Твардовский парировал:

— Тот, помните, рассказ Шелеста — был у нас. Мы могли бы попридержать его на полгодика, до выхода Солженицына, да не могли подумать, что такое дерьмо кто-нибудь подберет.

Еще больший резонанс в мире произвело еще одно гениальное произведение Солженицына «Архипелаг Гулаг». Знакомство советских читателей с этим произведением начиналось так. Из дневника «новомировца», литературного критика В. Лак­шина: «Вчера Н. П. Смирнов пришел в редакцию и сказал торжественно: «Событие в литературном мире. Новая вещь Солженицына «Архипелаг Гулаг». 1200 страниц. Это и критика, и эссе, и мемуары — обзор нашей жизни с 17 г. до наших дней. Что-то вроде «Былого и дум». Видимо, эта рукопись каким-то образом, выпорхнула и пошла гулять...». «Да,— добавляет В. Лакшин,— он — фанатик литературы, Аввакум ХХ века, его творчество — самосожжение, почти религиозная страсть говорить правду». (Дневник В. Лакшина, апрель 1968 г.)

В отечественной мемуаристике обсуждалась тема: насколько велика роль Твардовского в открытии нового имени. Сам Солженицын считал,— а это обижало «новомировцев»,— что Троя существовала сама по себе независимо от Шлимана.
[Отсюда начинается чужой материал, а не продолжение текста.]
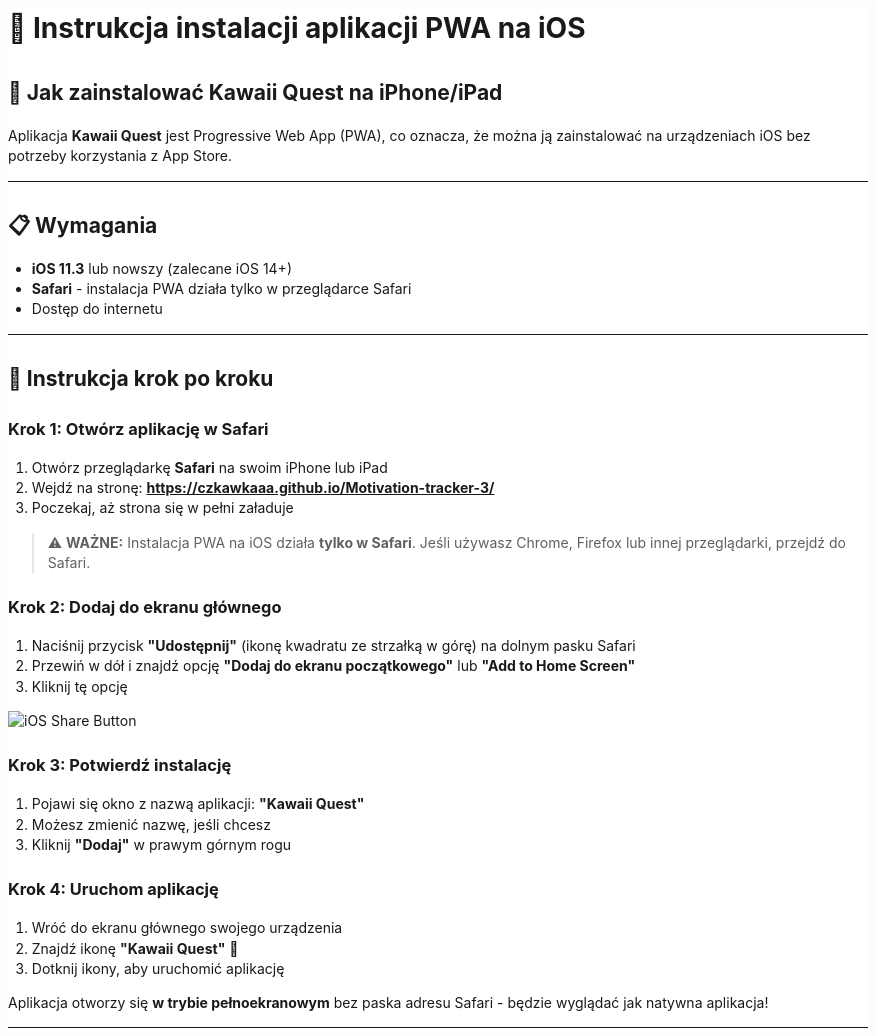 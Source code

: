 # 📱 Instrukcja instalacji aplikacji PWA na iOS

## 🍎 Jak zainstalować Kawaii Quest na iPhone/iPad

Aplikacja **Kawaii Quest** jest Progressive Web App (PWA), co oznacza, że można ją zainstalować na urządzeniach iOS bez potrzeby korzystania z App Store.

---

## 📋 Wymagania

- **iOS 11.3** lub nowszy (zalecane iOS 14+)
- **Safari** - instalacja PWA działa tylko w przeglądarce Safari
- Dostęp do internetu

---

## 🚀 Instrukcja krok po kroku

### Krok 1: Otwórz aplikację w Safari

1. Otwórz przeglądarkę **Safari** na swoim iPhone lub iPad
2. Wejdź na stronę: **https://czkawkaaa.github.io/Motivation-tracker-3/**
3. Poczekaj, aż strona się w pełni załaduje

> ⚠️ **WAŻNE:** Instalacja PWA na iOS działa **tylko w Safari**. Jeśli używasz Chrome, Firefox lub innej przeglądarki, przejdź do Safari.

### Krok 2: Dodaj do ekranu głównego

1. Naciśnij przycisk **"Udostępnij"** (ikonę kwadratu ze strzałką w górę) na dolnym pasku Safari
2. Przewiń w dół i znajdź opcję **"Dodaj do ekranu początkowego"** lub **"Add to Home Screen"**
3. Kliknij tę opcję

![iOS Share Button](https://support.apple.com/library/content/dam/edam/applecare/images/en_US/iOS/ios15-iphone12-pro-safari-share-icon.png)

### Krok 3: Potwierdź instalację

1. Pojawi się okno z nazwą aplikacji: **"Kawaii Quest"**
2. Możesz zmienić nazwę, jeśli chcesz
3. Kliknij **"Dodaj"** w prawym górnym rogu

### Krok 4: Uruchom aplikację

1. Wróć do ekranu głównego swojego urządzenia
2. Znajdź ikonę **"Kawaii Quest"** 🌸
3. Dotknij ikony, aby uruchomić aplikację

Aplikacja otworzy się **w trybie pełnoekranowym** bez paska adresu Safari - będzie wyglądać jak natywna aplikacja!

---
Да, крайне непросто было напечатать «Денисыча», пришлось обратиться даже к всемогущему партийному боссу. А если бы не усилия Твардовского и «Нового мира»? Разве нет в мире таких открытий, которые погибли оттого, что не были своевременно обнародованы и востребованы?

Твардовский нередко гневался на Солженицына в минуты их разногласий. И в его отсутствие, и в шутку и всерьез, цитировал стихотворение одного известного английского поэта в переводе Маршака:

 

Вскормил кукушку воробей,

бездомного птенца.

А тот возьми да и убей

приемного отца.

 

«Вы ничего не хотите простить советской власти, ничего не хотите забыть»,— как-то сказал писателю Александр Трифонович. «Но ведь память художника — основа его творчества»,— парировал в ответ Солженицын. И подумал: «Нет, не проходит поэту безнаказанно столько лет состоять в партии». Есть свидетельства, что у Твардовского в кабинете висел портрет Сталина. Поэт долго не позволял его снять, говоря: «Пока он у меня тут, в сердце, я его со стены не сниму».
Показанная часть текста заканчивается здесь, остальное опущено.